Крест терпеливо несешь, якорем станет твой крест.

Якорный крест Иисусу Спасителю служит

опорой, —

Смог он, распятый за нас, в якорь свой крест

обратить.

Но сохранил я змею с родового герба: если новый

Путь Бог избрал для тебя, старый не просит

забыть.

Змеи мудрость даруют, но часто, влачася во прахе,

Смерть нам сулят, но когда змеи к кресту

причтены,

Служат они к излеченью. Исполнимся мы

благодати,

Если крестом обладать будет Натура сама.

Крест – средоточье всего, но крест,

утвердившийся в якорь,

Символом веры предстал. Мой катехизис —

сей крест.

Здесь же, под малой печатью, немало даров

прилагаю.

Шлю им молитву вослед – дружбы вернейший

залог.

На обороте увидишь святого, чье имя ты носишь.
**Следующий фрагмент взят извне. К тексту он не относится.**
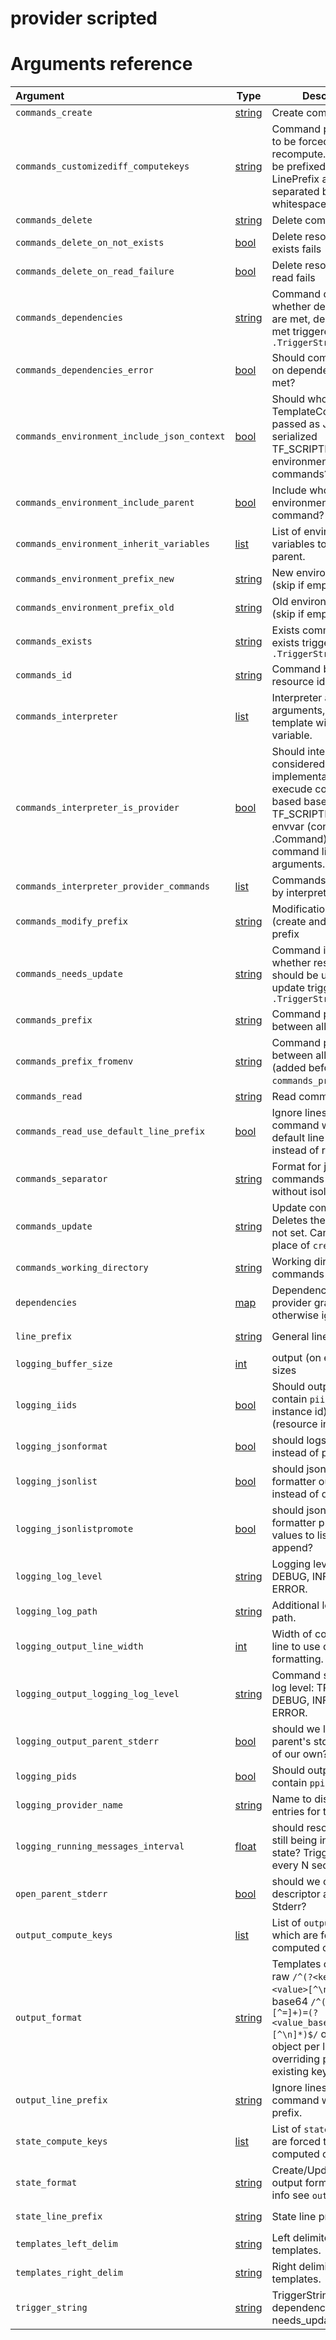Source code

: 
# provider scripted

# Arguments reference

| Argument | Type | Description | Default |
|:---      | ---  | ---         | ---     |
| `commands_create` | [string](https://www.terraform.io/docs/extend/schemas/schema-types.html#typestring) | Create command.  | `update_command` |
| `commands_customizediff_computekeys` | [string](https://www.terraform.io/docs/extend/schemas/schema-types.html#typestring) | Command printing keys to be forced to recompute. Lines must be prefixed with LinePrefix and keys separated by whitespace characters | not set |
| `commands_delete` | [string](https://www.terraform.io/docs/extend/schemas/schema-types.html#typestring) | Delete command | not set |
| `commands_delete_on_not_exists` | [bool](https://www.terraform.io/docs/extend/schemas/schema-types.html#typebool) | Delete resource when exists fails | `true` |
| `commands_delete_on_read_failure` | [bool](https://www.terraform.io/docs/extend/schemas/schema-types.html#typebool) | Delete resource when read fails | `false` |
| `commands_dependencies` | [string](https://www.terraform.io/docs/extend/schemas/schema-types.html#typestring) | Command determining whether dependencies are met, dependencies met triggered by `{{ .TriggerString }}` | not set |
| `commands_dependencies_error` | [bool](https://www.terraform.io/docs/extend/schemas/schema-types.html#typebool) | Should commands fail on dependencies not met? | `false` |
| `commands_environment_include_json_context` | [bool](https://www.terraform.io/docs/extend/schemas/schema-types.html#typebool) | Should whole TemplateContext be passed as JSON serialized TF_SCRIPTED_CONTEXT environment variable to commands? | `false` |
| `commands_environment_include_parent` | [bool](https://www.terraform.io/docs/extend/schemas/schema-types.html#typebool) | Include whole parent environment in the command? | `false` |
| `commands_environment_inherit_variables` | [list](https://www.terraform.io/docs/extend/schemas/schema-types.html#typelist) | List of environment variables to inherit from parent.  | `$TF_SCRIPTED_ENVIRONMENT_INHERIT_VARIABLES` (JSON array) |
| `commands_environment_prefix_new` | [string](https://www.terraform.io/docs/extend/schemas/schema-types.html#typestring) | New environment prefix (skip if empty) | not set |
| `commands_environment_prefix_old` | [string](https://www.terraform.io/docs/extend/schemas/schema-types.html#typestring) | Old environment prefix (skip if empty) | not set |
| `commands_exists` | [string](https://www.terraform.io/docs/extend/schemas/schema-types.html#typestring) | Exists command, not-exists triggered by `{{ .TriggerString }}` | not set |
| `commands_id` | [string](https://www.terraform.io/docs/extend/schemas/schema-types.html#typestring) | Command building resource id | not set |
| `commands_interpreter` | [list](https://www.terraform.io/docs/extend/schemas/schema-types.html#typelist) | Interpreter and it's arguments, can be a template with `command` variable.  | `$TF_SCRIPTED_COMMANDS_INTERPRETER` (JSON array), `["cmd","/C","{{ .command }}"]` (windows) or `["bash","-Eeuo","pipefail","-c","{{ .command }}"]` |
| `commands_interpreter_is_provider` | [bool](https://www.terraform.io/docs/extend/schemas/schema-types.html#typebool) | Should interpreter be considered provider implementation? Should execude commands based based on TF_SCRIPTED_CONTEXT envvar (context's .Command) and ignore command line arguments. | `false` |
| `commands_interpreter_provider_commands` | [list](https://www.terraform.io/docs/extend/schemas/schema-types.html#typelist) | Commands supported by interpreter-provider.  | result of running interpreter with `commands` argument |
| `commands_modify_prefix` | [string](https://www.terraform.io/docs/extend/schemas/schema-types.html#typestring) | Modification commands (create and update) prefix | not set |
| `commands_needs_update` | [string](https://www.terraform.io/docs/extend/schemas/schema-types.html#typestring) | Command indicating whether resource should be updated, update triggered by `{{ .TriggerString }}` | not set |
| `commands_prefix` | [string](https://www.terraform.io/docs/extend/schemas/schema-types.html#typestring) | Command prefix shared between all commands | not set |
| `commands_prefix_fromenv` | [string](https://www.terraform.io/docs/extend/schemas/schema-types.html#typestring) | Command prefix shared between all commands (added before `commands_prefix`)  | `$TF_SCRIPTED_COMMANDS_PREFIX_FROMENV` or not set |
| `commands_read` | [string](https://www.terraform.io/docs/extend/schemas/schema-types.html#typestring) | Read command | not set |
| `commands_read_use_default_line_prefix` | [bool](https://www.terraform.io/docs/extend/schemas/schema-types.html#typebool) | Ignore lines in read command without default line prefix instead of read-specific  | `$TF_SCRIPTED_COMMANDS_READ_USE_DEFAULT_LINE_PREFIX` == `""` |
| `commands_separator` | [string](https://www.terraform.io/docs/extend/schemas/schema-types.html#typestring) | Format for joining 2 commands together without isolating them.  | `$TF_SCRIPTED_COMMANDS_SEPARATOR` or `%s\n%s` |
| `commands_update` | [string](https://www.terraform.io/docs/extend/schemas/schema-types.html#typestring) | Update command. Deletes then creates if not set. Can be used in place of `create_command`. | not set |
| `commands_working_directory` | [string](https://www.terraform.io/docs/extend/schemas/schema-types.html#typestring) | Working directory to run commands in  | `$TF_SCRIPTED_COMMANDS_WORKING_DIRECTORY` or not set |
| `dependencies` | [map](https://www.terraform.io/docs/extend/schemas/schema-types.html#typemap) | Dependencies purely for provider graph walking, otherwise ignored. | not set |
| `line_prefix` | [string](https://www.terraform.io/docs/extend/schemas/schema-types.html#typestring) | General line prefix  | `$TF_SCRIPTED_LINE_PREFIX` or `QmGRizGk1fdPEBVVZSGkCRPJRgAe9p07B` |
| `logging_buffer_size` | [int](https://www.terraform.io/docs/extend/schemas/schema-types.html#typeint) | output (on error) buffer sizes | `8192` |
| `logging_iids` | [bool](https://www.terraform.io/docs/extend/schemas/schema-types.html#typebool) | Should output lines contain `piid` (provider instance id) and `riid` (resource instance id?  | `$TF_SCRIPTED_LOGGING_IIDS` == `""` |
| `logging_jsonformat` | [bool](https://www.terraform.io/docs/extend/schemas/schema-types.html#typebool) | should logs be json instead of plain text?  | `$TF_SCRIPTED_LOGGING_JSONFORMAT` != `""` |
| `logging_jsonlist` | [bool](https://www.terraform.io/docs/extend/schemas/schema-types.html#typebool) | should json log formatter output lists instead of direct values?  | `$TF_SCRIPTED_LOGGING_JSONLIST` == `""` |
| `logging_jsonlistpromote` | [bool](https://www.terraform.io/docs/extend/schemas/schema-types.html#typebool) | should json log formatter promote single values to lists and append?  | `$TF_SCRIPTED_LOGGING_JSONLISTPROMOTE` != `""` |
| `logging_log_level` | [string](https://www.terraform.io/docs/extend/schemas/schema-types.html#typestring) | Logging level: TRACE, DEBUG, INFO, WARN, ERROR.  | `$TF_SCRIPTED_LOG_LEVEL` or `INFO` |
| `logging_log_path` | [string](https://www.terraform.io/docs/extend/schemas/schema-types.html#typestring) | Additional logs output path.  | `$TF_SCRIPTED_LOG_PATH` or not set |
| `logging_output_line_width` | [int](https://www.terraform.io/docs/extend/schemas/schema-types.html#typeint) | Width of command's line to use during formatting.  | `$TF_SCRIPTED_LOGGING_OUTPUT_LINE_WIDTH` |
| `logging_output_logging_log_level` | [string](https://www.terraform.io/docs/extend/schemas/schema-types.html#typestring) | Command stdout/stderr log level: TRACE, DEBUG, INFO, WARN, ERROR.  | `$TF_SCRIPTED_OUTPUT_LOG_LEVEL` or `INFO` |
| `logging_output_parent_stderr` | [bool](https://www.terraform.io/docs/extend/schemas/schema-types.html#typebool) | should we log directly to parent's stderr instead of our own?  | `$TF_SCRIPTED_LOGGING_OUTPUT_PARENT_STDERR` == `""` |
| `logging_pids` | [bool](https://www.terraform.io/docs/extend/schemas/schema-types.html#typebool) | Should output lines contain `ppid` and `pid`?  | `$TF_SCRIPTED_LOGGING_PIDS` == `""` |
| `logging_provider_name` | [string](https://www.terraform.io/docs/extend/schemas/schema-types.html#typestring) | Name to display in log entries for this provider | not set |
| `logging_running_messages_interval` | [float](https://www.terraform.io/docs/extend/schemas/schema-types.html#typefloat) | should resources report still being in a running state? Trigger reports every N seconds.  | `$TF_SCRIPTED_LOGGING_RUNNING_MESSAGES_INTERVAL` |
| `open_parent_stderr` | [bool](https://www.terraform.io/docs/extend/schemas/schema-types.html#typebool) | should we open 3rd file descriptor as parent's Stderr?  | `$TF_SCRIPTED_OPEN_PARENT_STDERR` == `""` |
| `output_compute_keys` | [list](https://www.terraform.io/docs/extend/schemas/schema-types.html#typelist) | List of `output` keys which are forced to be computed on change. | not set |
| `output_format` | [string](https://www.terraform.io/docs/extend/schemas/schema-types.html#typestring) | Templates output types: raw `/^(?<key>[^=]+)=(?<value>[^\n]*)$/`, base64 `/^(?<key>[^=]+)=(?<value_base64>[^\n]*)$/` or one JSON object per line overriding previously existing keys.  | `$TF_SCRIPTED_OUTPUT_FORMAT` or `raw` |
| `output_line_prefix` | [string](https://www.terraform.io/docs/extend/schemas/schema-types.html#typestring) | Ignore lines in read command without this prefix.  | `$TF_SCRIPTED_OUTPUT_LINE_PREFIX` or not set |
| `state_compute_keys` | [list](https://www.terraform.io/docs/extend/schemas/schema-types.html#typelist) | List of `state` keys which are forced to be computed on change. | not set |
| `state_format` | [string](https://www.terraform.io/docs/extend/schemas/schema-types.html#typestring) | Create/Update state output format, for more info see `output_format`.  | `$TF_SCRIPTED_STATE_FORMAT` or `output_format` |
| `state_line_prefix` | [string](https://www.terraform.io/docs/extend/schemas/schema-types.html#typestring) | State line prefix  | `$TF_SCRIPTED_STATE_LINE_PREFIX` or `WViRV1TbGAGehAYFL8g3ZL8o1cg1bxaq` |
| `templates_left_delim` | [string](https://www.terraform.io/docs/extend/schemas/schema-types.html#typestring) | Left delimiter for templates.  | `$TF_SCRIPTED_TEMPLATES_LEFT_DELIM` or `{{` |
| `templates_right_delim` | [string](https://www.terraform.io/docs/extend/schemas/schema-types.html#typestring) | Right delimiter for templates.  | `$TF_SCRIPTED_TEMPLATES_RIGHT_DELIM` or `}}` |
| `trigger_string` | [string](https://www.terraform.io/docs/extend/schemas/schema-types.html#typestring) | TriggerString for exists, dependencies_met and needs_update  | `$TF_SCRIPTED_TRIGGER_STRING` or `ndn4VFxYG489bUmV6xKjKFE0RYQIJdts` |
Пусть же пребудет с тобой благословенье его.

Погребальные элегии

ЭЛЕГИЯ НА СМЕРТЬ Л.К

Скорбь, ране обходившая сей дом,

Днесь как наследник воцарилась в нем,

И, словно челядь, переняв манеры

Хозяйки новой, мы скорбим без меры.

Да и хозяин прежний завещал

Нам сколь угодно пищи для похвал

И вдоволь слез, чтоб расточился ныне

Запас, не тронутый при господине.

Как вянет плющ, когда могучий ствол,

На коем он дотоле рос и цвел,

Сожжен на алтаре иль в сад небесный

Перенесен из рощицы безвестной, —

Так иссушает нас его уход:

К иным брегам, отважный мореход,

Направил он корабль, и были б рады

Ему друзья свои доверить вклады.

Мы потеряли друга, он – сумел

Жизнь вечную обресть. Когда б имел

Врагов он, то признали бы и эти

За ним все добродетели на свете;

А тех, кто заслужил его любовь,

Теперь лишь смерть соединит с ним вновь.

Вот дети, в точности его портреты:

Безмолвны, только в саван не одеты.

Что мрамор! Здесь, недвижна как скала,

Семья живым надгробьем замерла.

ЭЛЕГИЯ НА СМЕРТЬ ЛЕДИ МАРКХЕМ

Смерть – океан, которому во власть

Дана лишь наша низменная часть;

Его грозящий вал не досягнет

До горных стран души, ее высот.

Но волны бьют, грызут и рушат брег,

Когда теряет друга человек.

Навстречу им – ручьи сердечных гроз;

Но даже токи наших высших слез —

Тех, что грехи друзей смывать должны,

Становятся от скорби солоны.

Твердь более не делит воды над

И под – потоп не ведает преград.

О человек! ты жалишь сам себя

(Как скорпион), терзаясь и скорбя.

Очками слез мы лишь себя слепим,

Зря только горе, а не что – за ним.

Нет, смерть урона ей не нанесла!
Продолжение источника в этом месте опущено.